◆ **YOUR INSTRUCTIONS**
Leave the images out and repeat the data exactly as given.

◆ **DATA FOR THE TASK**

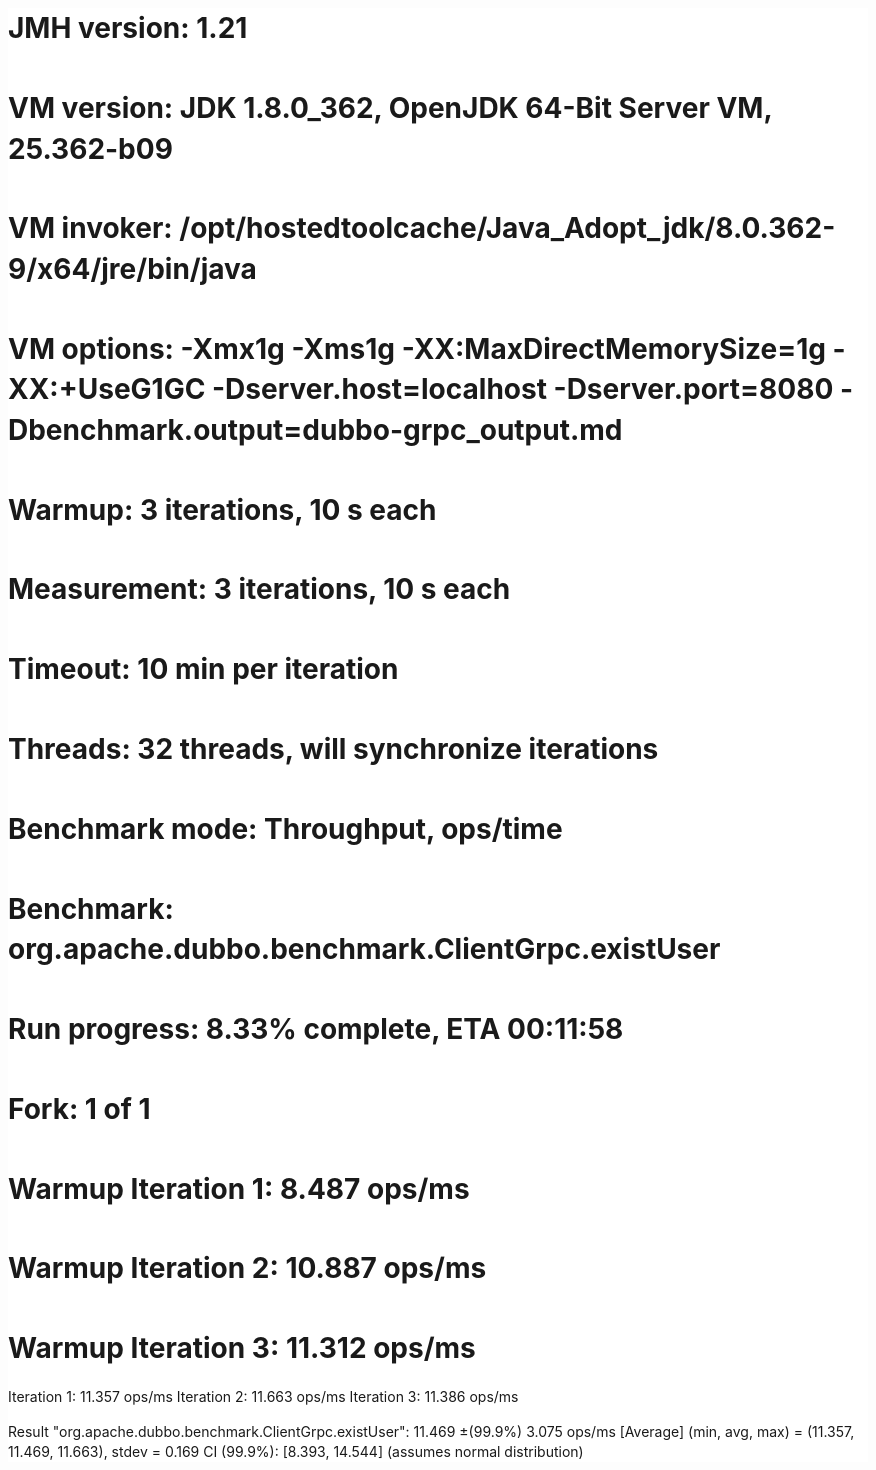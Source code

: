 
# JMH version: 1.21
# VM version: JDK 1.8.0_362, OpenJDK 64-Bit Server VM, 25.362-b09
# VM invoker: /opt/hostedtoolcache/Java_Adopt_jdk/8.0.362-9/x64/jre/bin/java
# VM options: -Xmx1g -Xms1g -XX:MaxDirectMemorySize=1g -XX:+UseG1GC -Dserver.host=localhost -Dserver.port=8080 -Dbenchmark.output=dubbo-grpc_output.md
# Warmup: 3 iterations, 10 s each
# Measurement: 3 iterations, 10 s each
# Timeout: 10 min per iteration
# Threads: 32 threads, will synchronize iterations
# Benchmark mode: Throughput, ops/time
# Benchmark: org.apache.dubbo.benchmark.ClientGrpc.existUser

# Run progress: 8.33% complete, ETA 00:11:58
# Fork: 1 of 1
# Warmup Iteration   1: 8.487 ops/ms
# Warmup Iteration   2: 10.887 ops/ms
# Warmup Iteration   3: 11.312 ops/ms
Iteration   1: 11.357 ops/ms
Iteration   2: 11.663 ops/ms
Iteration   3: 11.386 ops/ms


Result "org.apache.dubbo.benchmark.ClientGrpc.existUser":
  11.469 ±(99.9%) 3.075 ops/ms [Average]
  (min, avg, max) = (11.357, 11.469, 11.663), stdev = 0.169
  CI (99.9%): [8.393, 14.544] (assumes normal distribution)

◆ **THE ANSWER**
Source code

: 
# JMH version: 1.21
# VM version: JDK 1.8.0_362, OpenJDK 64-Bit Server VM, 25.362-b09
# VM invoker: /opt/hostedtoolcache/Java_Adopt_jdk/8.0.362-9/x64/jre/bin/java
# VM options: -Xmx1g -Xms1g -XX:MaxDirectMemorySize=1g -XX:+UseG1GC -Dserver.host=localhost -Dserver.port=8080 -Dbenchmark.output=dubbo-grpc_output.md
# Warmup: 3 iterations, 10 s each
# Measurement: 3 iterations, 10 s each
# Timeout: 10 min per iteration
# Threads: 32 threads, will synchronize iterations
# Benchmark mode: Throughput, ops/time
# Benchmark: org.apache.dubbo.benchmark.ClientGrpc.existUser

# Run progress: 8.33% complete, ETA 00:11:58
# Fork: 1 of 1
# Warmup Iteration   1: 8.487 ops/ms
# Warmup Iteration   2: 10.887 ops/ms
# Warmup Iteration   3: 11.312 ops/ms
Iteration   1: 11.357 ops/ms
Iteration   2: 11.663 ops/ms
Iteration   3: 11.386 ops/ms


Result "org.apache.dubbo.benchmark.ClientGrpc.existUser":
  11.469 ±(99.9%) 3.075 ops/ms [Average]
  (min, avg, max) = (11.357, 11.469, 11.663), stdev = 0.169
  CI (99.9%): [8.393, 14.544] (assumes normal distribution)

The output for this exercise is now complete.